RULES OF TENSE USAGE IN ENGLISH AND UZBEK LANGUAGES: A COMPARATIVE LINGUISTIC ANALYSIS
Keywords:
tense rules, English grammar, Uzbek grammar, verb tenses, comparative linguistics, present-future tense, aspect, witnessed past, language acquisition.Abstract
This article offers a comprehensive scientific examination of the rules governing tense usage in English and Uzbek, two languages from fundamentally different families (Indo-European Germanic and Turkic, respectively). It presents the formal definitions, structural principles, formation mechanisms, and pragmatic functions of tenses, including the 12-tenses system in English (simple, continuous, perfect, and perfect continuous aspects across past, present, and future) and the suffix-based tense-aspect-modality system in Uzbek (with its rich distinctions in witnessed/non-witnessed past, present-future continuum, continuous forms, and intentional/definite futures).
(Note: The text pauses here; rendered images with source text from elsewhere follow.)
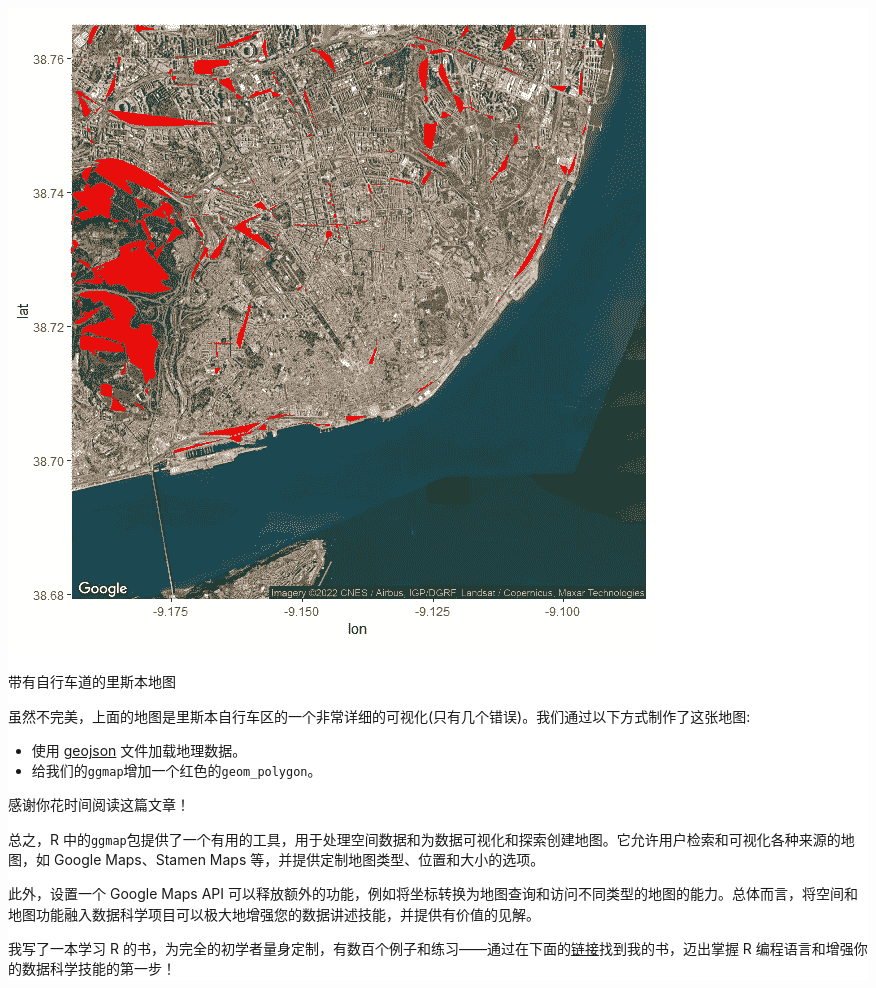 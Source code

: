 ![](img/138c273c63fd6d2f2450b11f654a9176.png)

带有自行车道的里斯本地图

虽然不完美，上面的地图是里斯本自行车区的一个非常详细的可视化(只有几个错误)。我们通过以下方式制作了这张地图:

*   使用 [geojson](https://geojson.org/) 文件加载地理数据。
*   给我们的`ggmap`增加一个红色的`geom_polygon`。

感谢你花时间阅读这篇文章！

总之，R 中的`ggmap`包提供了一个有用的工具，用于处理空间数据和为数据可视化和探索创建地图。它允许用户检索和可视化各种来源的地图，如 Google Maps、Stamen Maps 等，并提供定制地图类型、位置和大小的选项。

此外，设置一个 Google Maps API 可以释放额外的功能，例如将坐标转换为地图查询和访问不同类型的地图的能力。总体而言，将空间和地图功能融入数据科学项目可以极大地增强您的数据讲述技能，并提供有价值的见解。

我写了一本学习 R 的书，为完全的初学者量身定制，有数百个例子和练习——通过在下面的[链接](http://link)找到我的书，迈出掌握 R 编程语言和增强你的数据科学技能的第一步！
Processes of tense formation, negation, interrogation, and compound constructions are analyzed in detail, alongside a side-by-side comparison, numerous authentic examples, and applications in contemporary fields such as language teaching, machine translation, bilingual education, and natural language processing (NLP) tools as of 2025–2026. Recent studies highlight that while English relies heavily on auxiliary verbs and strict word order, Uzbek achieves temporal and aspectual nuance through agglutinative suffixes, leading to unique challenges and opportunities for learners and translators. The modular nature of both systems enables effective management of temporal complexity in communication, yet their differences underscore the need for contrastive grammar approaches in globalized contexts.